Opposition on the ground that the Invention was obtained from the opponent.

(z) In re Fox. [1812]

The owners of a patent opposed the grant of a patent for improvements therein, on the ground that the alleged invention was borrowed from their patent. The resemblance of the two inventions was denied. The Lord Chancellor sealed the patent. (1 Web. P. C. 431; 1 V. & B. 67.)

(a) Ex parte HENSON, in re ALCOCK'S PATENT. [1832]

On affidavit that an invention, for which letters patent were about to be sealed, is the invention of the deponent, and had been obtained by a breach of confidence, the Lord Chancellor allowed an opposition at the great seal, though the opponent had not opposed the grant before the law officer. The Lord Chancellor holding that the parties under the circumstances ought to be heard, but that such right ought to be exercised exceedingly sparingly, he referred the matter to the Attorney-General. (1 Web.
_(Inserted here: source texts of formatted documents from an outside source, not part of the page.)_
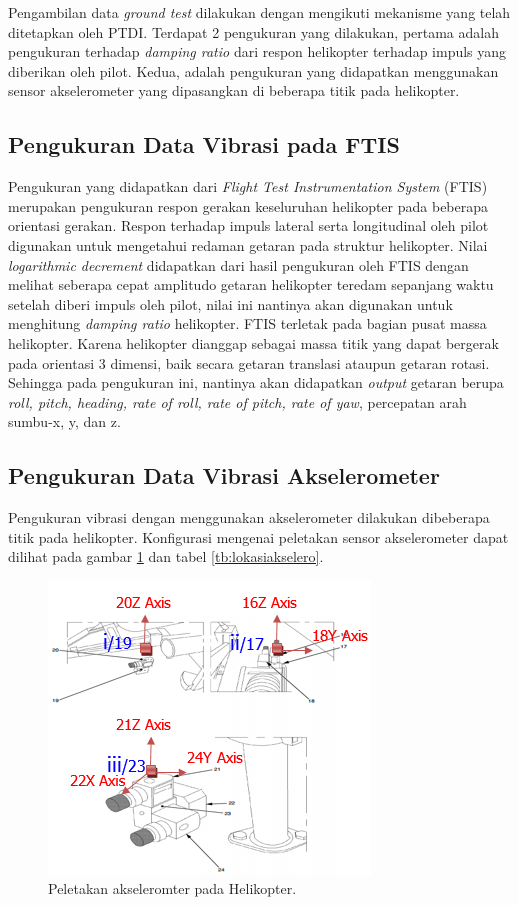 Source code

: Pengambilan data \textit{ground test} dilakukan dengan mengikuti mekanisme yang telah ditetapkan oleh PTDI. Terdapat 2 pengukuran yang dilakukan, pertama adalah pengukuran terhadap \textit{damping ratio} dari respon helikopter terhadap impuls yang diberikan oleh pilot. Kedua, adalah pengukuran yang didapatkan menggunakan sensor akselerometer yang dipasangkan di beberapa titik pada helikopter.

\subsection{Pengukuran Data Vibrasi pada FTIS}
Pengukuran yang didapatkan dari \textit{Flight Test Instrumentation System} (FTIS) merupakan pengukuran respon gerakan keseluruhan helikopter pada beberapa orientasi gerakan. Respon terhadap impuls lateral serta longitudinal oleh pilot digunakan untuk mengetahui redaman getaran pada struktur helikopter. Nilai \textit{logarithmic decrement} didapatkan dari hasil pengukuran oleh FTIS dengan melihat seberapa cepat amplitudo getaran helikopter teredam sepanjang waktu setelah diberi impuls oleh pilot, nilai ini nantinya akan digunakan untuk menghitung \textit{damping ratio} helikopter. FTIS terletak pada bagian pusat massa helikopter. Karena helikopter dianggap sebagai massa titik yang dapat bergerak pada orientasi 3 dimensi, baik secara getaran translasi ataupun getaran rotasi. Sehingga pada pengukuran ini, nantinya akan didapatkan \textit{output} getaran berupa \textit{roll, pitch, heading, rate of roll, rate of pitch, rate of yaw}, percepatan arah sumbu-x, y, dan z.

\subsection{Pengukuran Data Vibrasi Akselerometer}
\label{Pengukuran Data Vibrasi Akselerometer}

Pengukuran vibrasi dengan menggunakan akselerometer dilakukan dibeberapa titik pada helikopter. Konfigurasi mengenai peletakan sensor akselerometer dapat dilihat pada gambar \ref{peletakan_sensor.png} dan tabel \ref{tb:lokasiakselero}.

\begin{figure}[H]
	\centering
	\includegraphics[width=0.6\linewidth]{gambar/peletakan_sensor.png}
	\caption{Peletakan akseleromter pada Helikopter.}
	\label{peletakan_sensor.png}
\end{figure}

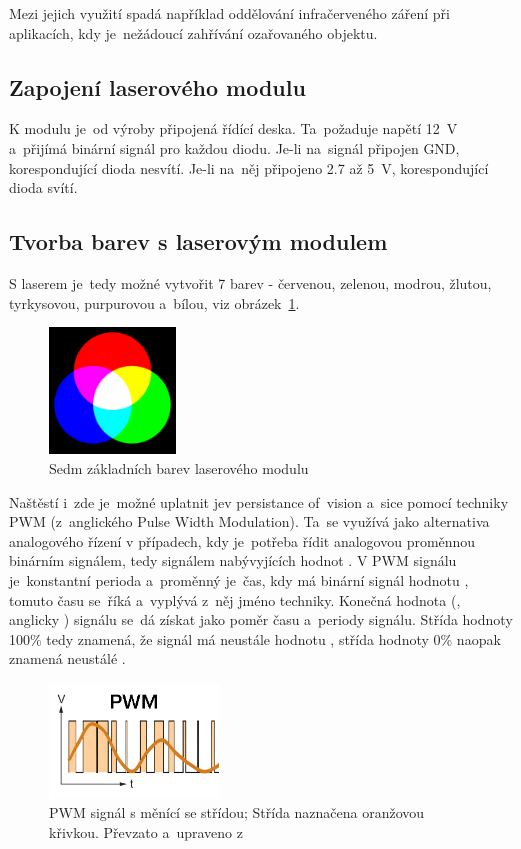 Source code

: Mezi jejich využití spadá například oddělování infračerveného záření při aplikacích, kdy je~nežádoucí zahřívání ozařovaného objektu.

\subsection{Zapojení laserového modulu}
K modulu je~od výroby připojená řídící deska. Ta~požaduje napětí 12~V a~přijímá binární signál pro každou diodu. Je-li na~signál připojen GND, korespondující dioda nesvítí. Je-li na~něj připojeno 2.7 až 5~V, korespondující dioda svítí.

\subsection{Tvorba barev s laserovým modulem}
S laserem je~tedy možné vytvořit 7 barev - červenou, zelenou, modrou, žlutou, tyrkysovou, purpurovou a~bílou, viz obrázek~\ref{fig:7colors}.

\begin{figure}[htb]
  \centering
  \includegraphics[width=0.3\textwidth]{img/7colors.png}
  \caption{\label{fig:7colors} Sedm základních barev laserového modulu}
\end{figure}

Naštěstí i~zde je~možné uplatnit jev persistance of~vision a~sice pomocí techniky PWM (z~anglického Pulse Width Modulation). Ta~se využívá jako alternativa analogového řízení v případech, kdy je~potřeba řídit analogovou proměnnou binárním signálem, tedy signálem nabývyjících hodnot .
V PWM signálu je~konstantní perioda a~proměnný je~čas, kdy má binární signál hodnotu , tomuto času se~říká  a~vyplývá z~něj jméno techniky. Konečná hodnota (, anglicky ) signálu se~dá získat jako poměr času  a~periody signálu. Střída hodnoty 100\% tedy znamená, že signál má neustále hodnotu , střída hodnoty 0\% naopak znamená neustálé .~\cite{pwm}\cite{wiki_pwm}

\begin{figure}[htb]
  \centering
  \includegraphics[width=0.4\textwidth]{img/pwm.jpg}
  \caption{\label{fig:pwm} PWM signál s měnící se střídou; Střída naznačena oranžovou křivkou. Převzato a~upraveno z~\cite{pwm-image}}
\end{figure}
P. C. 432.)

(b) LOTT'S APPLICATION. [1853]

This application was refused by the Lord Chancellor on the ground that Lott had obtained the main idea of the invention from Hadden, who had previously lodged a provisional specification. (John, 168.)

In re RUSSELL'S PATENT. [1857]

Where it appeared that a master and his foreman had both invented certain improvements, for which the master sought letters patent:-Held, that they ought only to be granted on the terms of their being vested in trustees for the master and the foreman. (2 De G. & J. 130.)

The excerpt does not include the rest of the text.